Las vacunas se aprobaron y se produjeron aceleradamente, pero los gobiernos optaron por rapárselas en vez de comprometerse con un mecanismo global de compra y distribución que garantizara el acceso equitativo, y las compañías farmacéuticas se aferraron a las patentes en vez de transferir su tecnología para producir más vacunas.
Debido a la mezquindad pública y privada, al final de 2021, mientras los países ricos vacunaban a los niños con bajo riesgo, las coberturas de vacunación en África no superaban el 40 %. Ese es el origen de la variante ómicron y de las UCI saturadas.
Reducir a los no vacunados a antivacunas para culparlos del fracaso de la distribución equitativa de las vacunas y del control sobre las nuevas variantes es simplemente hipócrita y facilista.

Dudar es legítimo
Antes de la pandemia algunas investigaciones indicaban que los antivacunas apelaban a la fobia por la ciencia y a la desconfianza en las instituciones. La fobia es en parte el resultado del limitado acceso a la educación y a la información. El lenguaje alienante y deshumanizado de la ciencia creó sospechas.

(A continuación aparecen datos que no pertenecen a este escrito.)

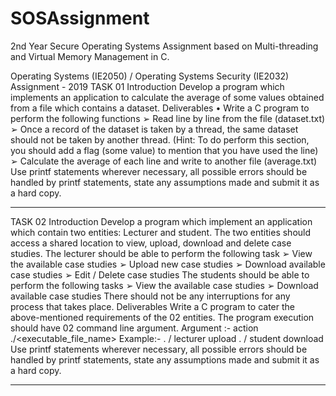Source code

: # SOSAssignment
2nd Year Secure Operating Systems Assignment based on Multi-threading and Virtual Memory Management in C. 


Operating Systems (IE2050) / Operating Systems Security (IE2032)
Assignment - 2019
TASK 01
Introduction
Develop a program which implements an application to calculate the average of some values obtained
from a file which contains a dataset.
Deliverables
• Write a C program to perform the following functions
➢ Read line by line from the file (dataset.txt)
➢ Once a record of the dataset is taken by a thread, the same dataset should not be taken
by another thread.
(Hint: To do perform this section, you should add a flag (some value) to mention that
you have used the line)
➢ Calculate the average of each line and write to another file (average.txt)
Use printf statements wherever necessary, all possible errors should be handled by printf statements,
state any assumptions made and submit it as a hard copy.
_______________________________________________________________

TASK 02
Introduction
Develop a program which implement an application which contain two entities: Lecturer and student.
The two entities should access a shared location to view, upload, download and delete case studies.
The lecturer should be able to perform the following task
➢ View the available case studies
➢ Upload new case studies
➢ Download available case studies
➢ Edit / Delete case studies
The students should be able to perform the following tasks
➢ View the available case studies
➢ Download available case studies
There should not be any interruptions for any process that takes place.
Deliverables
Write a C program to cater the above-mentioned requirements of the 02 entities.
The program execution should have 02 command line argument.
Argument :- action
./<executable_file_name> <Argument>
Example:- . / lecturer upload
. / student download
Use printf statements wherever necessary, all possible errors should be handled by printf statements,
state any assumptions made and submit it as a hard copy.
__________________________________________________________
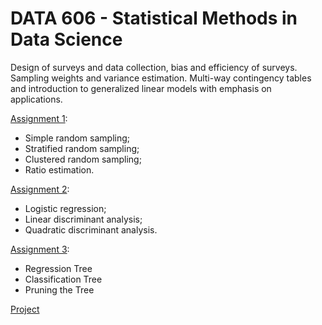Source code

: # DATA 606 - Statistical Methods in Data Science 
Design of surveys and data collection, bias and efficiency of surveys. Sampling weights and variance estimation. Multi-way contingency tables and introduction to generalized linear models with emphasis on applications.

[Assignment 1](01_assignment/solution.md): 
- Simple random sampling;
- Stratified random sampling;
- Clustered random sampling;
- Ratio estimation.

[Assignment 2](02_assignment/solution.md): 
- Logistic regression;
- Linear discriminant analysis;
- Quadratic discriminant analysis.

[Assignment 3](03_assignment/solutions.md): 
- Regression Tree
- Classification Tree
- Pruning the Tree
  
[Project](A.md)
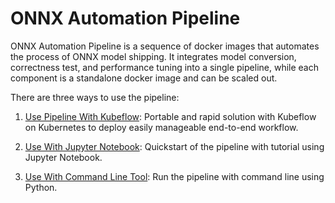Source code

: # ONNX Automation Pipeline

ONNX Automation Pipeline is a sequence of docker images that automates the process of ONNX model shipping. It integrates model conversion, correctness test, and performance tuning into a single pipeline, while each component is a standalone docker image and can be scaled out. 

There are three ways to use the pipeline:

1. [Use Pipeline With Kubeflow](/pipelines): Portable and rapid solution with Kubeflow on Kubernetes to deploy easily manageable end-to-end workflow.

2. [Use With Jupyter Notebook](/notebook): Quickstart of the pipeline with tutorial using Jupyter Notebook. 

3. [Use With Command Line Tool](/cmdline): Run the pipeline with command line using Python.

La desconfianza en las instituciones es el resultado del acceso de unos pocos a las instancias de poder y de toma de decisiones. Ver a los mismos de siempre decidiendo sobre los demás creó suspicacias. Ambos fenómenos tuvieron una caja de resonancia en el internet y en las redes sociales.
Si a esto le sumamos la trastabillada historia de la vacuna contra la COVID-19, puede verse que la duda es razonable. Las vacunas se desarrollaron en un tiempo muy corto y en una carrera entre diferentes países con diferentes tecnologías. La evidencia de su utilidad es difícil de comprender y, a diferencia de otras vacunas, estas no detienen el contagio.

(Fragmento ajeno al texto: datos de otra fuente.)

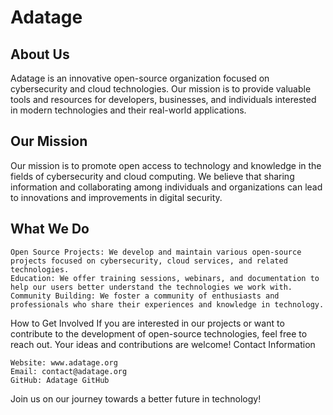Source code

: # Adatage

## About Us
Adatage is an innovative open-source organization focused on cybersecurity and cloud technologies. Our mission is to provide valuable tools and resources for developers, businesses, and individuals interested in modern technologies and their real-world applications.

## Our Mission
Our mission is to promote open access to technology and knowledge in the fields of cybersecurity and cloud computing. We believe that sharing information and collaborating among individuals and organizations can lead to innovations and improvements in digital security.

## What We Do

    Open Source Projects: We develop and maintain various open-source projects focused on cybersecurity, cloud services, and related technologies.
    Education: We offer training sessions, webinars, and documentation to help our users better understand the technologies we work with.
    Community Building: We foster a community of enthusiasts and professionals who share their experiences and knowledge in technology.

How to Get Involved
If you are interested in our projects or want to contribute to the development of open-source technologies, feel free to reach out. Your ideas and contributions are welcome!
Contact Information

    Website: www.adatage.org
    Email: contact@adatage.org
    GitHub: Adatage GitHub

Join us on our journey towards a better future in technology!

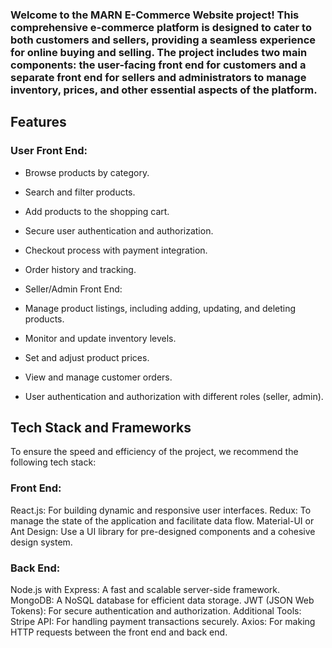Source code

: ### Welcome to the MARN E-Commerce Website project! This comprehensive e-commerce platform is designed to cater to both customers and sellers, providing a seamless experience for online buying and selling. The project includes two main components: the user-facing front end for customers and a separate front end for sellers and administrators to manage inventory, prices, and other essential aspects of the platform.

## Features
### User Front End:

- Browse products by category.
- Search and filter products.
- Add products to the shopping cart.
- Secure user authentication and authorization.
- Checkout process with payment integration.
- Order history and tracking.
- Seller/Admin Front End:

- Manage product listings, including adding, updating, and deleting products.
- Monitor and update inventory levels.
- Set and adjust product prices.
- View and manage customer orders.
- User authentication and authorization with different roles (seller, admin).
## Tech Stack and Frameworks
To ensure the speed and efficiency of the project, we recommend the following tech stack:

### Front End:
React.js: For building dynamic and responsive user interfaces.
Redux: To manage the state of the application and facilitate data flow.
Material-UI or Ant Design: Use a UI library for pre-designed components and a cohesive design system.
### Back End:
Node.js with Express: A fast and scalable server-side framework.
MongoDB: A NoSQL database for efficient data storage.
JWT (JSON Web Tokens): For secure authentication and authorization.
Additional Tools:
Stripe API: For handling payment transactions securely.
Axios: For making HTTP requests between the front end and back end.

Nuevas variante aparecen y la información sobre la efectividad de las vacunas cambia. Al principio eran dos dosis, ahora parece que serán tres o cuatro, o las que sean necesarias. Hay demasiada información disponible, y muchas veces es contradictoria.

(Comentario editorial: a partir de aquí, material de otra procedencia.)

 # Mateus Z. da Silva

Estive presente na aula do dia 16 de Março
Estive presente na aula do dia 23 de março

Así pues, imponer la vacunación y estigmatizar a los antivacunas tratándolos de locos, ignorantes, miembros de un culto o de una secta y limitando sus derechos democráticos agravará el problema, porque les dará más razones para sospechar.
En un libro que siempre le recomiendo a mis estudiantes, Arlie Hoschild, una de las mejores sociólogas estadounidenses, da una lección clave para la disciplina y para la humanidad: “acercarse (reach out) a las personas que hablan, se visten, caminan, se ven y creen distinto de nosotros” es la única salida.